Yang Zhang1, Binbin Wu2, Jie Lu1, Jingzhou Yang1
1CETC Next-generation Mobile Communication Innovation Center, Shanghai, 200331, China
2College of Communications Engineering, Army Engineering University of PLA, Nanjing, 210007, China
Aiming at the problem of low coverage caused by the difficulty of obtaining the optimal deployment position in existing commonly used distributed deployment algorithms, this paper proposes a three-dimensional (3D) deployment algorithm for Unmanned Aerial Vehicles (UAV) based on potential game. Firstly, a local mutually beneficial game model is designed, and proved the existence of exact potential games and Nash equilibrium in this game model, and the Nash equilibrium solution corresponds to the maximum coverage.
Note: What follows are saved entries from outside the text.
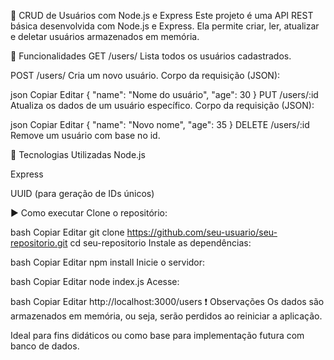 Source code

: 🧍 CRUD de Usuários com Node.js e Express
Este projeto é uma API REST básica desenvolvida com Node.js e Express. Ela permite criar, ler, atualizar e deletar usuários armazenados em memória.

🚀 Funcionalidades
GET /users/
Lista todos os usuários cadastrados.

POST /users/
Cria um novo usuário.
Corpo da requisição (JSON):

json
Copiar
Editar
{
  "name": "Nome do usuário",
  "age": 30
}
PUT /users/:id
Atualiza os dados de um usuário específico.
Corpo da requisição (JSON):

json
Copiar
Editar
{
  "name": "Novo nome",
  "age": 35
}
DELETE /users/:id
Remove um usuário com base no id.

🧪 Tecnologias Utilizadas
Node.js

Express

UUID (para geração de IDs únicos)

▶ Como executar
Clone o repositório:

bash
Copiar
Editar
git clone https://github.com/seu-usuario/seu-repositorio.git
cd seu-repositorio
Instale as dependências:

bash
Copiar
Editar
npm install
Inicie o servidor:

bash
Copiar
Editar
node index.js
Acesse:

bash
Copiar
Editar
http://localhost:3000/users
❗ Observações
Os dados são armazenados em memória, ou seja, serão perdidos ao reiniciar a aplicação.

Ideal para fins didáticos ou como base para implementação futura com banco de dados.
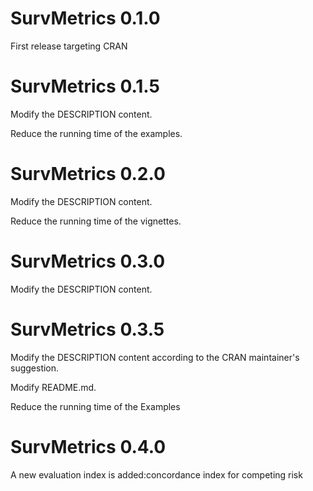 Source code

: # SurvMetrics 0.1.0

First release targeting CRAN


# SurvMetrics 0.1.5

Modify the DESCRIPTION content.  

Reduce the running time of the examples.


# SurvMetrics 0.2.0

Modify the DESCRIPTION content.   

Reduce the running time of the vignettes.


# SurvMetrics 0.3.0

Modify the DESCRIPTION content.   


# SurvMetrics 0.3.5

Modify the DESCRIPTION content according to the CRAN maintainer's suggestion.

Modify README.md.

Reduce the running time of the Examples


# SurvMetrics 0.4.0

A new evaluation index is added:concordance index for competing risk




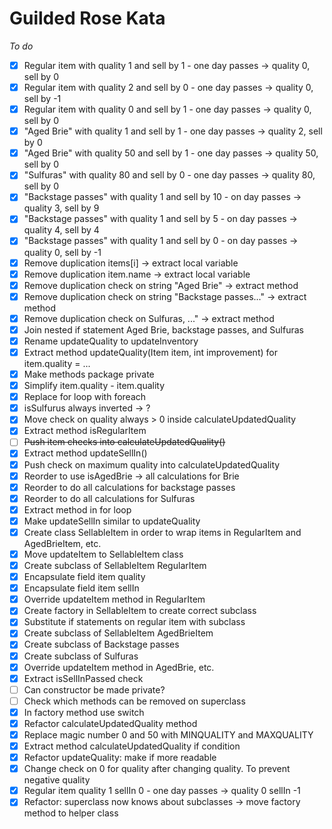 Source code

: # Guilded Rose Kata

*To do*
- [x] Regular item with quality 1 and sell by 1 - one day passes -> quality 0, sell by 0
- [x] Regular item with quality 2 and sell by 0 - one day passes -> quality 0, sell by -1
- [x] Regular item with quality 0 and sell by 1 - one day passes -> quality 0, sell by 0
- [x] "Aged Brie" with quality 1 and sell by 1 - one day passes -> quality 2, sell by 0
- [x] "Aged Brie" with quality 50 and sell by 1 - one day passes -> quality 50, sell by 0
- [x] "Sulfuras" with quality 80 and sell by 0 - one day passes -> quality 80, sell by 0
- [x] "Backstage passes" with quality 1 and sell by 10 - on day passes -> quality 3, sell by 9
- [x] "Backstage passes" with quality 1 and sell by 5 - on day passes -> quality 4, sell by 4
- [x] "Backstage passes" with quality 1 and sell by 0 - on day passes -> quality 0, sell by -1
- [x] Remove duplication items[i] -> extract local variable
- [x] Remove duplication item.name -> extract local variable
- [x] Remove duplication check on string "Aged Brie" -> extract method
- [x] Remove duplication check on string "Backstage passes..." -> extract method
- [x] Remove duplication check on Sulfuras, ..." -> extract method
- [x] Join nested if statement Aged Brie, backstage passes, and Sulfuras
- [x] Rename updateQuality to updateInventory
- [x] Extract method updateQuality(Item item, int improvement) for item.quality = ...
- [x] Make methods package private
- [x] Simplify item.quality - item.quality
- [x] Replace for loop with foreach
- [x] isSulfurus always inverted -> ?
- [x] Move check on quality always > 0 inside calculateUpdatedQuality
- [x] Extract method isRegularItem
- [ ] ~~Push item checks into calculateUpdatedQuality()~~
- [x] Extract method updateSellIn()
- [x] Push check on maximum quality into calculateUpdatedQuality
- [x] Reorder to use isAgedBrie -> all calculations for Brie
- [x] Reorder to do all calculations for backstage passes
- [x] Reorder to do all calculations for Sulfuras
- [x] Extract method in for loop
- [x] Make updateSellIn similar to updateQuality
- [x] Create class SellableItem in order to wrap items in RegularItem and AgedBrieItem, etc.
- [x] Move updateItem to SellableItem class
- [x] Create subclass of SellableItem RegularItem
- [x] Encapsulate field item quality
- [x] Encapsulate field item sellIn
- [x] Override updateItem method in RegularItem
- [x] Create factory in SellableItem to create correct subclass
- [x] Substitute if statements on regular item with subclass
- [x] Create subclass of SellableItem AgedBrieItem
- [x] Create subclass of Backstage passes
- [x] Create subclass of Sulfuras
- [x] Override updateItem method in AgedBrie, etc.
- [x] Extract isSellInPassed check
- [ ] Can constructor be made private?
- [ ] Check which methods can be removed on superclass
- [x] In factory method use switch
- [x] Refactor calculateUpdatedQuality method
- [x] Replace magic number 0 and 50 with MINQUALITY and MAXQUALITY
- [x] Extract method calculateUpdatedQuality if condition
- [x] Refactor updateQuality: make if more readable
- [x] Change check on 0 for quality after changing quality. To prevent negative quality
- [x] Regular item quality 1 sellIn 0 - one day passes -> quality 0 sellIn -1
- [x] Refactor: superclass now knows about subclasses -> move factory method to helper class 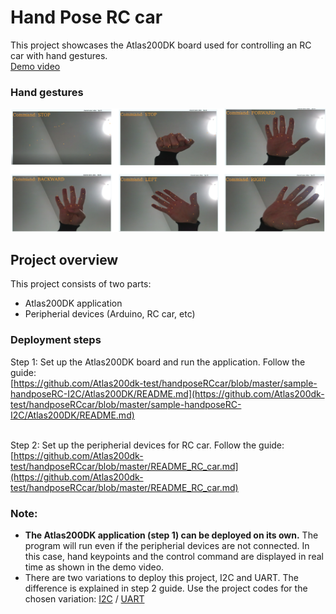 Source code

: # Hand Pose RC car<a name="EN-US_TOPIC_0232642690"></a>

This project showcases the Atlas200DK board used for controlling an RC car with hand gestures.<br />
[Demo video](https://www.youtube.com/watch?v=2f5Sg3r27cE)

### Hand gestures
![](sample-handposeRC-I2C/figures/gestures.png)
## Project overview

This project consists of two parts:
-   Atlas200DK application
-   Peripherial devices (Arduino, RC car, etc)


### Deployment steps
Step 1: Set up the Atlas200DK board and run the application. Follow the guide: <br />
[https://github.com/Atlas200dk-test/handposeRCcar/blob/master/sample-handposeRC-I2C/Atlas200DK/README.md](https://github.com/Atlas200dk-test/handposeRCcar/blob/master/sample-handposeRC-I2C/Atlas200DK/README.md)
<br /><br />

Step 2: Set up the peripherial devices for RC car. Follow the guide: <br />
[https://github.com/Atlas200dk-test/handposeRCcar/blob/master/README_RC_car.md](https://github.com/Atlas200dk-test/handposeRCcar/blob/master/README_RC_car.md)


### Note:
-   **The Atlas200DK application (step 1) can be deployed on its own.** The program will run even if the peripherial devices are not connected. In this case, hand keypoints and the control command are displayed in real time as shown in the demo video.
-   There are two variations to deploy this project, I2C and UART. The difference is explained in step 2 guide. 
Use the project codes for the chosen variation: [I2C](https://github.com/Atlas200dk-test/handposeRCcar/tree/master/sample-handposeRC-I2C) / [UART](https://github.com/Atlas200dk-test/handposeRCcar/tree/master/sample-handposeRC-UART)













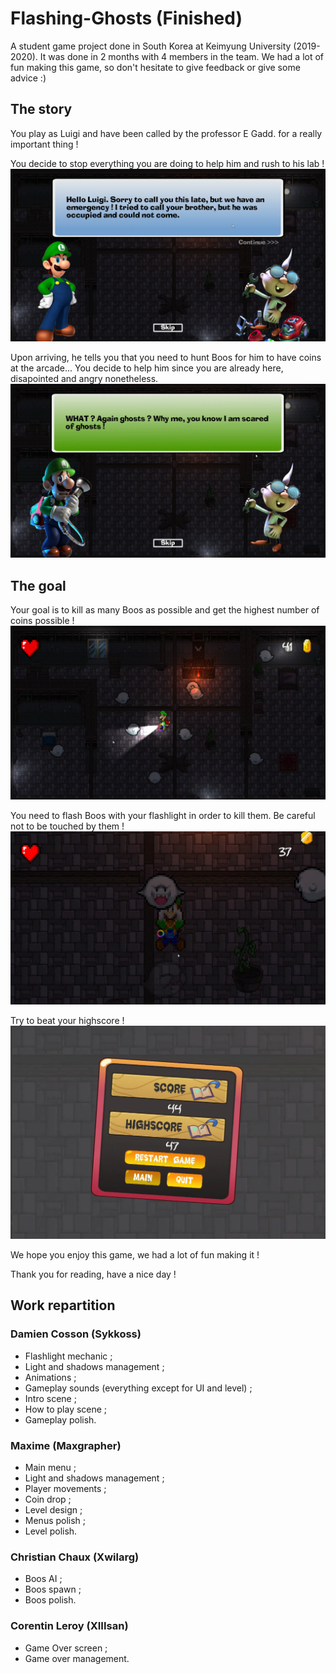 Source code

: # Flashing-Ghosts (Finished)
A student game project done in South Korea at Keimyung University (2019-2020). It was done in 2 months with 4 members in the team. We had a lot of fun making this game, so don't hesitate to give feedback or give some advice :)

## The story
You play as Luigi and have been called by the professor E Gadd. for a really important thing !

You decide to stop everything you are doing to help him and rush to his lab !
![Intro Scene](https://github.com/Sykkoss/Flashing-Ghosts/blob/release/Screenshots/IntroScene_Begin.PNG)

Upon arriving, he tells you that you need to hunt Boos for him to have coins at the arcade...
You decide to help him since you are already here, disapointed and angry nonetheless.
![Intro Scene Scared](https://github.com/Sykkoss/Flashing-Ghosts/blob/release/Screenshots/IntroScene_Scared.PNG)

## The goal
Your goal is to kill as many Boos as possible and get the highest number of coins possible !
![Gameplay](https://github.com/Sykkoss/Flashing-Ghosts/blob/release/Screenshots/Gameplay.PNG)

You need to flash Boos with your flashlight in order to kill them. Be careful not to be touched by them !
![Gameplay Scared](https://github.com/Sykkoss/Flashing-Ghosts/blob/release/Screenshots/Gameplay_Scared.PNG)

Try to beat your highscore !
![Gameplay Scared](https://github.com/Sykkoss/Flashing-Ghosts/blob/release/Screenshots/GameoverScreen.PNG)

We hope you enjoy this game, we had a lot of fun making it !

Thank you for reading, have a nice day !

## Work repartition
### Damien Cosson (Sykkoss)
- Flashlight mechanic ;
- Light and shadows management ;
- Animations ;
- Gameplay sounds (everything except for UI and level) ;
- Intro scene ;
- How to play scene ;
- Gameplay polish.

### Maxime (Maxgrapher)
- Main menu ;
- Light and shadows management ;
- Player movements ;
- Coin drop ;
- Level design ;
- Menus polish ;
- Level polish.

### Christian Chaux (Xwilarg)
- Boos AI ;
- Boos spawn ;
- Boos polish.

### Corentin Leroy (XIIIsan)
- Game Over screen ;
- Game over management.
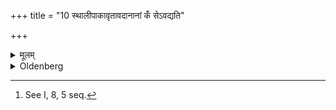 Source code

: +++
title = "10 स्थालीपाकावृतावदानानां कँ सेऽवद्यति"

+++

<details><summary>मूलम्</summary>

स्थालीपाकावृतावदानानां कँ सेऽवद्यति १०
</details>

<details><summary>Oldenberg</summary>

10. [^4]  He cuts off (the prescribed portions) from the Avadānas in the way prescribed for Sthālīpākas, (and puts those portions) into (another) brazen vessel;


[^4]:  See I, 8, 5 seq.
</details>
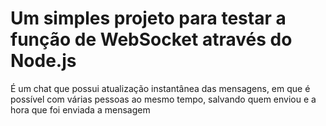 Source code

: # Um simples projeto para testar a função de WebSocket através do Node.js

É um chat que possui atualização instantânea das mensagens, em que é possível com várias pessoas ao mesmo tempo, salvando quem enviou e a hora que foi enviada a mensagem
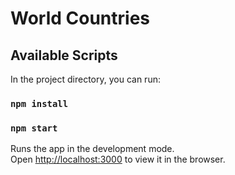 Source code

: # World Countries 

## Available Scripts

In the project directory, you can run:

### `npm install`

### `npm start`

Runs the app in the development mode. <br />
Open [http://localhost:3000](http://localhost:3000) to view it in the browser.
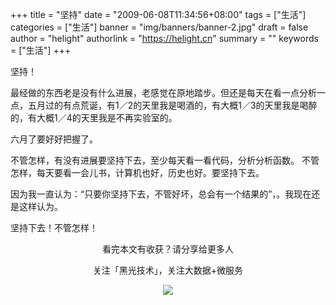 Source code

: +++
title = "坚持"
date = "2009-06-08T11:34:56+08:00"
tags = ["生活"]
categories = ["生活"]
banner = "img/banners/banner-2.jpg"
draft = false
author = "helight"
authorlink = "https://helight.cn"
summary = ""
keywords = ["生活"]
+++

坚持！

最经做的东西老是没有什么进展，老感觉在原地踏步。但还是每天在看一点分析一点，五月过的有点荒诞，有1／2的天里我是喝酒的，有大概1／3的天里我是喝醉的，有大概1／4的天里我是不再实验室的。
<!--more-->
六月了要好好把握了。

   不管怎样，有没有进展要坚持下去，至少每天看一看代码，分析分析函数。
   不管怎样，每天要看一会儿书，计算机也好，历史也好。要坚持下去。
   
   因为我一直认为：“只要你坚持下去，不管好坏，总会有一个结果的”，。我现在还是这样认为。

坚持下去！不管怎样！

<center>
看完本文有收获？请分享给更多人<br>

关注「黑光技术」，关注大数据+微服务<br>

![](/img/qrcode_helight_tech.jpg)
</center>
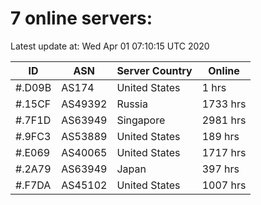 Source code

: # 7 online servers:

Latest update at: Wed Apr 01 07:10:15 UTC 2020

| ID | ASN | Server Country | Online |
| -- | --- | -------------- | ------ |
| #.D09B | AS174 | United States | 1 hrs |
| #.15CF | AS49392 | Russia | 1733 hrs |
| #.7F1D | AS63949 | Singapore | 2981 hrs |
| #.9FC3 | AS53889 | United States | 189 hrs |
| #.E069 | AS40065 | United States | 1717 hrs |
| #.2A79 | AS63949 | Japan | 397 hrs |
| #.F7DA | AS45102 | United States | 1007 hrs |

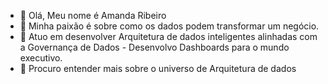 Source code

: - 👋 Olá, Meu nome é Amanda Ribeiro
- 👀 Minha paixão é sobre como os dados podem transformar um negócio.
- 🌱 Atuo em desenvolver Arquitetura de dados inteligentes alinhadas com a Governança de Dados - Desenvolvo Dashboards para o mundo executivo.
- 💞️ Procuro entender mais sobre o universo de Arquitetura de dados


<!---
carvatreek25/carvatreek25 is a ✨ special ✨ repository because its `README.md` (this file) appears on your GitHub profile.
You can click the Preview link to take a look at your changes.
--->
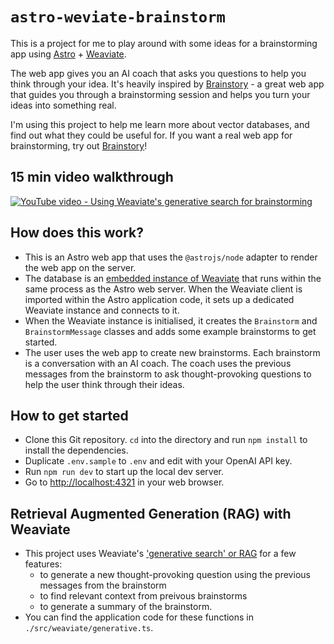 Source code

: # `astro-weviate-brainstorm`

This is a project for me to play around with some ideas for a brainstorming app using [Astro](https://astro.build) + [Weaviate](https://weaviate.io).

The web app gives you an AI coach that asks you questions to help you think through your idea. It's heavily inspired by [Brainstory](https://brainstory.ai) - a great web app that guides you through a brainstorming session and helps you turn your ideas into something real.

I'm using this project to help me learn more about vector databases, and find out what they could be useful for. If you want a real web app for brainstorming, try out [Brainstory](https://brainstory.ai)!

## 15 min video walkthrough

[![YouTube video - Using Weaviate's generative search for brainstorming](https://img.youtube.com/vi/aUSLy2p5RkE/0.jpg)](https://www.youtube.com/watch?v=aUSLy2p5RkE "Using Weaviate's generative search for brainstorming")

## How does this work?
- This is an Astro web app that uses the `@astrojs/node` adapter to render the web app on the server.
- The database is an [embedded instance of Weaviate](https://weaviate.io/developers/weaviate/installation/embedded) that runs within the same process as the Astro web server. When the Weaviate client is imported within the Astro application code, it sets up a dedicated Weaviate instance and connects to it.
- When the Weaviate instance is initialised, it creates the `Brainstorm` and `BrainstormMessage` classes and adds some example brainstorms to get started.
- The user uses the web app to create new brainstorms. Each brainstorm is a conversation with an AI coach. The coach uses the previous messages from the brainstorm to ask thought-provoking questions to help the user think through their ideas. 

## How to get started
- Clone this Git repository. `cd` into the directory and run `npm install` to install the dependencies.
- Duplicate `.env.sample` to `.env` and edit with your OpenAI API key. 
- Run `npm run dev` to start up the local dev server. 
- Go to [http://localhost:4321](http://localhost:4321) in your web browser.

## Retrieval Augmented Generation (RAG) with Weaviate
- This project uses Weaviate's ['generative search' or RAG](https://weaviate.io/developers/weaviate/search/generative) for a few features:
    - to generate a new thought-provoking question using the previous messages from the brainstorm
    - to find relevant context from preivous brainstorms
    - to generate a summary of the brainstorm.
- You can find the application code for these functions in `./src/weaviate/generative.ts`.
Secondly, inspired by the idea of exploration, a solution method based on exploration-based automatic learning machine was designed, and the maximum utility function value of multiple step sizes in the exploration direction is used to update the action selection probability, ensuring the optimal deployment position in each decision cycle. Simulation results show that the proposed distributed deployment algorithm has higher coverage than existing commonly used methods.
Data collection, UAV, Three-dimensional deployment, Motion planning
Yang Zhang, Binbin Wu, Jie Lu, Jingzhou Yang. Dynamic 3D deployment of autonomous navigation UAVs for mobile sensors in the Internet of Things. Academic Journal of Engineering and Technology Science (2023) Vol. 6, Issue 10: 1-11. https://doi.org/10.25236/AJETS.2023.061001.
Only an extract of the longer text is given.